**TASK REQUIREMENTS**
Return the records from the first line through the line containing "Unternehmens abbilden soll.", and leave out the pictures.
*** Begin section ***
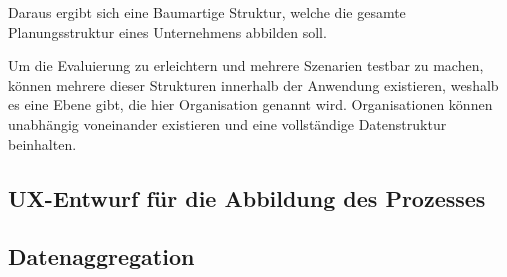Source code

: Daraus ergibt sich eine Baumartige Struktur, welche die gesamte Planungsstruktur eines Unternehmens abbilden soll.

Um die Evaluierung zu erleichtern und mehrere Szenarien testbar zu machen, können mehrere dieser Strukturen innerhalb der Anwendung existieren, weshalb es eine Ebene gibt, die hier Organisation genannt wird. Organisationen können unabhängig voneinander existieren und eine vollständige Datenstruktur beinhalten.

\subsection{UX-Entwurf für die Abbildung des Prozesses}

\subsection{Datenaggregation}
*** End section ***
**YOUR SOLUTION**
Source code

: Daraus ergibt sich eine Baumartige Struktur, welche die gesamte Planungsstruktur eines Unternehmens abbilden soll.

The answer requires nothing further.